◆ PROBLEM DETAILS ◆
Give again, word for word, every line below from the one that has "Simple hangman game." through the one that has "2. Hit the PLAY button.", both included, and no others.
[[ DATA SHOWN, beginning ]]
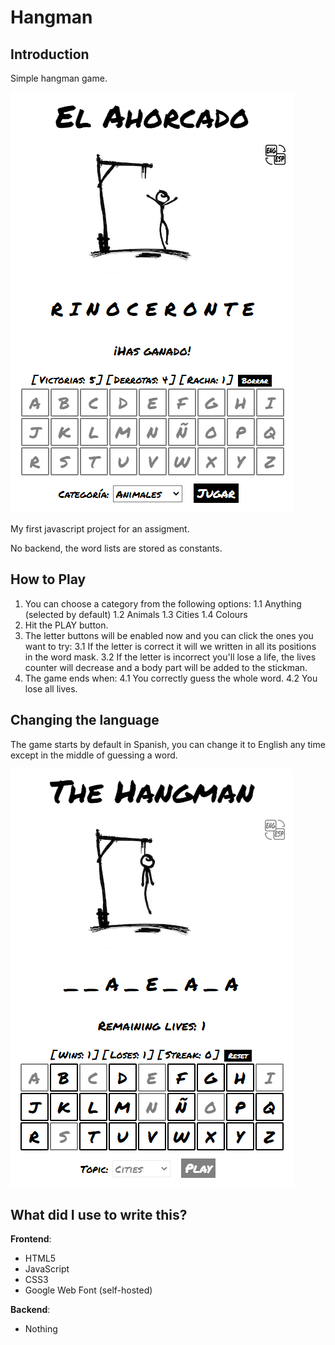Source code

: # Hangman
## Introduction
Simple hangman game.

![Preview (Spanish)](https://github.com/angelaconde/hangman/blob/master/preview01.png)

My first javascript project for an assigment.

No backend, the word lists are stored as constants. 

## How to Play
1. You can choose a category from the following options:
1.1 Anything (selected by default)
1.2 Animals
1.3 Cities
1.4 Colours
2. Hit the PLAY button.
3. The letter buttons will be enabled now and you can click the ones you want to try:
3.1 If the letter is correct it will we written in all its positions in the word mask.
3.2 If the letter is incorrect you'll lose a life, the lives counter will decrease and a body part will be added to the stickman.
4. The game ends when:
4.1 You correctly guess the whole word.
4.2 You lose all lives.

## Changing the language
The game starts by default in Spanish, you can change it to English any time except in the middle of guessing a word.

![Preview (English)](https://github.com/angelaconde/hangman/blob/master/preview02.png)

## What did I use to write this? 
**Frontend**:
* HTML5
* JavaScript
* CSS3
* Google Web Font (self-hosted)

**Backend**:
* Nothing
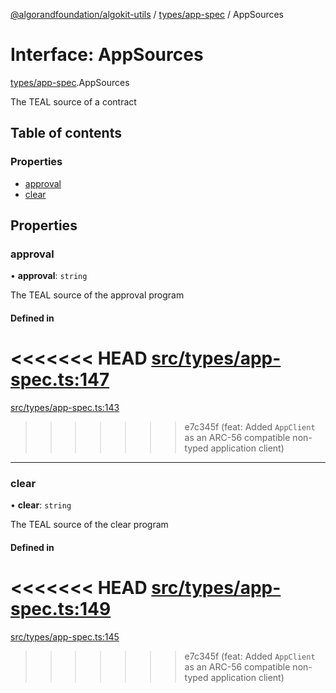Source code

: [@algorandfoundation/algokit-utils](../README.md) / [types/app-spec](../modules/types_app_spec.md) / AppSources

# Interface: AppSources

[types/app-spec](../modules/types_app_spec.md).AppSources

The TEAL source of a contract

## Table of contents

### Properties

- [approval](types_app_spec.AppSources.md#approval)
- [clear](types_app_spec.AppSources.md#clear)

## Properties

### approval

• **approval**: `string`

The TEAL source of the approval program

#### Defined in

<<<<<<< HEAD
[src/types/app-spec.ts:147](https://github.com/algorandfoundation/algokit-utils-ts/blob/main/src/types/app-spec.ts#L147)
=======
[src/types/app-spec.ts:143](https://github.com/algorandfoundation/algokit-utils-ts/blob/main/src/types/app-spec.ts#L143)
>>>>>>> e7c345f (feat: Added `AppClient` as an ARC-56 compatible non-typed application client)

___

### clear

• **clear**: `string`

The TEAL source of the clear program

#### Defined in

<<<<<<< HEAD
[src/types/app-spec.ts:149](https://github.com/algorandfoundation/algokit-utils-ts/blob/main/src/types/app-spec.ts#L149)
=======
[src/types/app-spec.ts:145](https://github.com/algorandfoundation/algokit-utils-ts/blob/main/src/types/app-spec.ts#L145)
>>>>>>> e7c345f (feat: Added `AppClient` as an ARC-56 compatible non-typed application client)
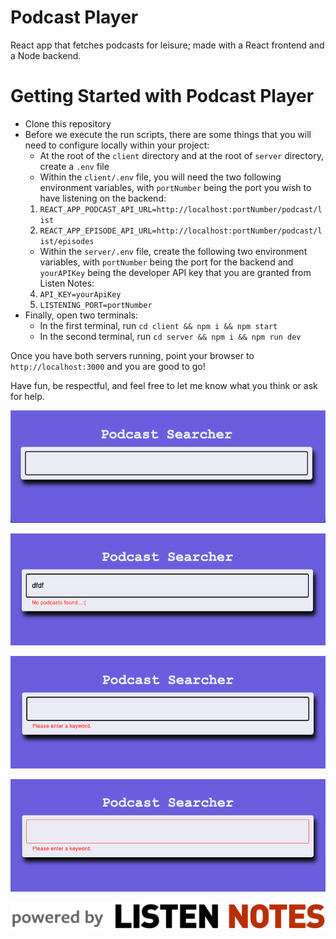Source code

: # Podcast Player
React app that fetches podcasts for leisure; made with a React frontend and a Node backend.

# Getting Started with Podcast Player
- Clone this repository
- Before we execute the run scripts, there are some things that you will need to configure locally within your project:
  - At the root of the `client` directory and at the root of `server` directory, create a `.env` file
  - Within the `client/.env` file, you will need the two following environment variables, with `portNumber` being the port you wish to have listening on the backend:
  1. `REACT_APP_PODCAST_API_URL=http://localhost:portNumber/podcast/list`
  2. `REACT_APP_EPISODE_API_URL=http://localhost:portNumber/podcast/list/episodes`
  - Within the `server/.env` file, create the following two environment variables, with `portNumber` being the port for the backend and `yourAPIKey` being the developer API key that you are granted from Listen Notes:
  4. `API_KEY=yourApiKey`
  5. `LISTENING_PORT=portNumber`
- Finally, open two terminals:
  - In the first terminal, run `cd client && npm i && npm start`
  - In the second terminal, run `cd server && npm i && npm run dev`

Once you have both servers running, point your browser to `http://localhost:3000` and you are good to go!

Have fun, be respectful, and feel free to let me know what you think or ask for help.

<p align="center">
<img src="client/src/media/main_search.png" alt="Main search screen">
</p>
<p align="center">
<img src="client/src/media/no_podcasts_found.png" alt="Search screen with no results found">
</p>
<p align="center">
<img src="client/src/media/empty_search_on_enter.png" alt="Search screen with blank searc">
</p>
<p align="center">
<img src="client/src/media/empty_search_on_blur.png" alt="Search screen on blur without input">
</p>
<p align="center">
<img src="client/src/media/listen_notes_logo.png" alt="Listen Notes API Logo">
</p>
[[ DATA SHOWN, end ]]
[[ DATA SHOWN, beginning ]]
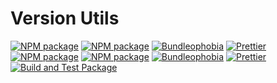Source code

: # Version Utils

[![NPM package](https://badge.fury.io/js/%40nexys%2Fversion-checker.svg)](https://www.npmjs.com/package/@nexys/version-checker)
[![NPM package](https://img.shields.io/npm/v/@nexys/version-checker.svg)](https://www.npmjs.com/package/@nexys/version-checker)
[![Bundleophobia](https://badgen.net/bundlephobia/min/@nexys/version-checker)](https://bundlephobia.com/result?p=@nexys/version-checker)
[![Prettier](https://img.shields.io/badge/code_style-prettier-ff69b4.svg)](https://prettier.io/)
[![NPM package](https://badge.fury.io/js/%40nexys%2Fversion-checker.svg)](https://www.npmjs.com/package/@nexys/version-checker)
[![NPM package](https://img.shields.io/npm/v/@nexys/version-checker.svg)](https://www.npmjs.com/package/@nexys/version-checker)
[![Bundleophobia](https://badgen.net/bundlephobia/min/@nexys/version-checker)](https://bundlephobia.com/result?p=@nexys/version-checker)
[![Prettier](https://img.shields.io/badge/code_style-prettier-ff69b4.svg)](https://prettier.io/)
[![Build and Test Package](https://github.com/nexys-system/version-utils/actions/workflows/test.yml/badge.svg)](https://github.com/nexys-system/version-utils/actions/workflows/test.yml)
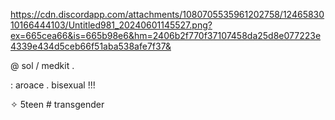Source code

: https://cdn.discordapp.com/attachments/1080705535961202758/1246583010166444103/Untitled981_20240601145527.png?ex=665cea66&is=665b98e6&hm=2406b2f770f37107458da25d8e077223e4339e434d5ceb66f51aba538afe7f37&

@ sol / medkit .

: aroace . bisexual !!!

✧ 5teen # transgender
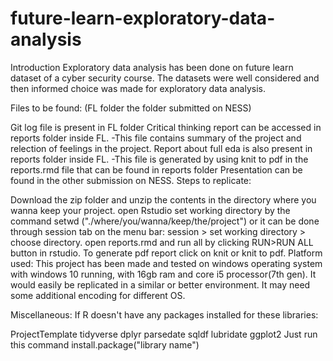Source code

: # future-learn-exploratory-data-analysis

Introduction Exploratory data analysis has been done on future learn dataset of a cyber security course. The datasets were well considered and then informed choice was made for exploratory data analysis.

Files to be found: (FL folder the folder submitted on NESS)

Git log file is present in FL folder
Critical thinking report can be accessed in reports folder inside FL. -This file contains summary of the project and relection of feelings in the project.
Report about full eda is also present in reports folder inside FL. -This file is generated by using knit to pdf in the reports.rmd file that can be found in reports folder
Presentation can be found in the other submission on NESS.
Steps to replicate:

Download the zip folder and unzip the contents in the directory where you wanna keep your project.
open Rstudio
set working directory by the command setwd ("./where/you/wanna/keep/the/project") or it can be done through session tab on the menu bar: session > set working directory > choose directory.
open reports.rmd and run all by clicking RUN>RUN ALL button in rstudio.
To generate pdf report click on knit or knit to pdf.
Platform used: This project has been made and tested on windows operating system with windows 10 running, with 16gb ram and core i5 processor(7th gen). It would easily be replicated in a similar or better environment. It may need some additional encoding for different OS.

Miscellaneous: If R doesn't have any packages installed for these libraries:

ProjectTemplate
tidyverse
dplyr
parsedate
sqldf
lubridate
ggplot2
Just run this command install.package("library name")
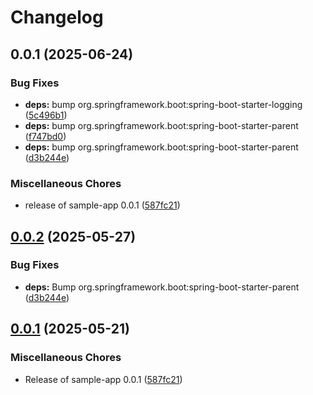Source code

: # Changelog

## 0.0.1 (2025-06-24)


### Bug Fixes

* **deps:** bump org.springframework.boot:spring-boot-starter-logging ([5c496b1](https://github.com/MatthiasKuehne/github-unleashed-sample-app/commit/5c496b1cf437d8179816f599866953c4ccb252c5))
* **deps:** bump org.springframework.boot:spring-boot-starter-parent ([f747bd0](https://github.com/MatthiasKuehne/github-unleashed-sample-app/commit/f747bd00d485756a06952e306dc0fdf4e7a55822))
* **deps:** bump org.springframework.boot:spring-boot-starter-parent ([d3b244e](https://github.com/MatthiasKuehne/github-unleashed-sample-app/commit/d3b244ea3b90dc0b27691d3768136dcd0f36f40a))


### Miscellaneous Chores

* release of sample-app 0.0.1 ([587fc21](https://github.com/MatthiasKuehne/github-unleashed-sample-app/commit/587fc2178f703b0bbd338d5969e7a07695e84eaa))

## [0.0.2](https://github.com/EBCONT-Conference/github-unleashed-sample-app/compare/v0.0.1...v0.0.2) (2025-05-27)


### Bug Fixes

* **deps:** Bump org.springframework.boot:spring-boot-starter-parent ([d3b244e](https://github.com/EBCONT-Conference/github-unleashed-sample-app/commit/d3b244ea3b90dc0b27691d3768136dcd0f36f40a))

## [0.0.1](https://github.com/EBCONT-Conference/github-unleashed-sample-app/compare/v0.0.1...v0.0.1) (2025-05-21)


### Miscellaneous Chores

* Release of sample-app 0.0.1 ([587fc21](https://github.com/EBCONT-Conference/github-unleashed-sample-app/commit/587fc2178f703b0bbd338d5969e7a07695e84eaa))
[[ DATA SHOWN, end ]]
◆ SOLUTION TO THE EXERCISE ◆
Simple hangman game.

![Preview (Spanish)](https://github.com/angelaconde/hangman/blob/master/preview01.png)

My first javascript project for an assigment.

No backend, the word lists are stored as constants. 

## How to Play
1. You can choose a category from the following options:
1.1 Anything (selected by default)
1.2 Animals
1.3 Cities
1.4 Colours
2. Hit the PLAY button.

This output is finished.